Nutty Oats and Quinoa Granola

There are no rules when it comes to granola. My general guidelines include cooking low and slow, adding fruit and heat-sensitive seeds AFTER it comes out of the oven. Make sure it cools completely before you put it in an airtight container.

Here's an overview of what you may want to have on hand with some imprecise guidelines on making a great batch of granola.


5 to 6 cups of organic rolled oats (I use gluten free oats) or a combination of rolled oats, quinoa flakes, or rice flakes

1 teaspoon (or more) ground cinnamon (try other spices like nutmeg, ginger)

Total of about 1 to 2 cups mixed unsalted nuts and larger seeds, chopped (sliced almonds, walnuts, pecans, pumpkin seeds, sunflower seeds, macadamia nut)

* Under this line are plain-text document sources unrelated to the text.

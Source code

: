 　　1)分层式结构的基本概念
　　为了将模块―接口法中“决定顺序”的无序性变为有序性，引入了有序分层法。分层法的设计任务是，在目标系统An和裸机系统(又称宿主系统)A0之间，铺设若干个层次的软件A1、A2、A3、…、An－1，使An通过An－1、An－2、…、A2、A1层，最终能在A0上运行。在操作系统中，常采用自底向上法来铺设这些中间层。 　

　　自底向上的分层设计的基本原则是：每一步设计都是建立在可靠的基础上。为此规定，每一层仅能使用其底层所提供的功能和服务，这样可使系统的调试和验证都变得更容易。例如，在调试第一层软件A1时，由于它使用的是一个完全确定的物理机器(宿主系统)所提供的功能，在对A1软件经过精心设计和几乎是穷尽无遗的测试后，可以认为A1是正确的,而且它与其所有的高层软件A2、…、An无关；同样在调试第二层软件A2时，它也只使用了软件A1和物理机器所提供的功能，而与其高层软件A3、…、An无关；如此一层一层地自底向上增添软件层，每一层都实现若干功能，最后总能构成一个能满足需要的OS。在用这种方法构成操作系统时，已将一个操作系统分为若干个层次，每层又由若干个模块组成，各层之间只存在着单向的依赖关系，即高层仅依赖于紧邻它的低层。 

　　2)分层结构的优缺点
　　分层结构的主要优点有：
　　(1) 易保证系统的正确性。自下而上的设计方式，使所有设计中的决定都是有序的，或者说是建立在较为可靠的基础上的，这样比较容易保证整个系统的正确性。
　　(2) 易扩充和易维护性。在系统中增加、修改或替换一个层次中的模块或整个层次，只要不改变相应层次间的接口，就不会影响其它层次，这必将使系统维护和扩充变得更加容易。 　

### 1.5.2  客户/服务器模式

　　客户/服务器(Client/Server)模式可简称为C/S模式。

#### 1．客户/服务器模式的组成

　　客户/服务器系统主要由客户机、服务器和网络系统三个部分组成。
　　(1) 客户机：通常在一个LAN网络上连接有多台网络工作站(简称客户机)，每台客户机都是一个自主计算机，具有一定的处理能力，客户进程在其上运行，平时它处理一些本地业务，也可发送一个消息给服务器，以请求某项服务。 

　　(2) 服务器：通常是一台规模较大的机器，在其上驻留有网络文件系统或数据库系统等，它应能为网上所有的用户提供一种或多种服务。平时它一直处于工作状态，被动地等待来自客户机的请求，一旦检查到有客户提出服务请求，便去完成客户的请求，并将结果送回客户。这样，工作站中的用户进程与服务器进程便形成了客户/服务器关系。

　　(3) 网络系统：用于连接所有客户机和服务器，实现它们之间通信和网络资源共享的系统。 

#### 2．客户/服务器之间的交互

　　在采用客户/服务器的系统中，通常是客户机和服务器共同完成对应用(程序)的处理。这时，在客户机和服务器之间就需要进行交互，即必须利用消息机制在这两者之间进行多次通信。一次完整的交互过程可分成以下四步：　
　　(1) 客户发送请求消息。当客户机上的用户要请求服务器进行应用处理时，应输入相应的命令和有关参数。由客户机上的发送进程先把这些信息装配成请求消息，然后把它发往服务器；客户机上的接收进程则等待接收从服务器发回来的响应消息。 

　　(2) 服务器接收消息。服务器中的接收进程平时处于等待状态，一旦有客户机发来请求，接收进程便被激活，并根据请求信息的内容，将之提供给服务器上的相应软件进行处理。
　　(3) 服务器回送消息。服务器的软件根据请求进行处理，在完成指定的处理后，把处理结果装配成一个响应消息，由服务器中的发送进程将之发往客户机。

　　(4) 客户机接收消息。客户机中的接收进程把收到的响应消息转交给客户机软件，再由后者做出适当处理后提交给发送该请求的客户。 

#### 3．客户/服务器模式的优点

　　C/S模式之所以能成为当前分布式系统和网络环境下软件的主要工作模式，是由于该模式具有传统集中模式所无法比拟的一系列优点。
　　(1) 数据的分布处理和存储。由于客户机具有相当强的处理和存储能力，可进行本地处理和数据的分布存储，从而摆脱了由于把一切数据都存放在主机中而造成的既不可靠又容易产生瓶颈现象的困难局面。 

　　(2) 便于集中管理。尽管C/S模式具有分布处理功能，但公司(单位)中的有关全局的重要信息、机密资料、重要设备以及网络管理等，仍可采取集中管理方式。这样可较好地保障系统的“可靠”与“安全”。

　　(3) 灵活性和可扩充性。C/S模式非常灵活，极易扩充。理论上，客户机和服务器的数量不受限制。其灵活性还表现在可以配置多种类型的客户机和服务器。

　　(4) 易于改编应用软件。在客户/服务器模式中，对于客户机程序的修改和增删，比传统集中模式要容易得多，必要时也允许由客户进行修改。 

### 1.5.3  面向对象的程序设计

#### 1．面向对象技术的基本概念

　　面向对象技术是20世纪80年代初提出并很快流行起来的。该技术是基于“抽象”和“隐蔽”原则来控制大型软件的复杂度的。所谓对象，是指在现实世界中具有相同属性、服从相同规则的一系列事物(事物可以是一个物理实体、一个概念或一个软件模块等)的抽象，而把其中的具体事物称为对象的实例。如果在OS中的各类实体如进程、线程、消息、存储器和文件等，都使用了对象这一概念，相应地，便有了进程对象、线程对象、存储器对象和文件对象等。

1/3 cup organic grapeseed oil (or coconut oil or avocado oil)

1/4 cup maple syrup (or honey) - or use less and add about 1/4 teaspoon maple extract (can decrease maple syrup and add a few drops of liquid stevia)

1 teaspoon vanilla extract

Preheat oven to 325 F.

Combine all of the dry ingredients together in one bowl and add the liquid ingredients to a measuring cup and stir in until well combined. Spread the mixture evenly onto a large baking sheet. 

Bake on the middle oven rack for about 25 minutes. Remove from oven and allow to cool completely before storing in an airtight container. At this stage you can add dried fruit if desired (currants are my favorite), cacao nibs, hemp seeds, flax seeds or ground flax, chia seeds (you will NEVER find me adding these because they get stuck in my teeth, only ALWAYS), shredded unsweetened coconut.

Enjoy! Granola is also fun to make in large batches over the holidays to give as gifts! Something to keep in mind.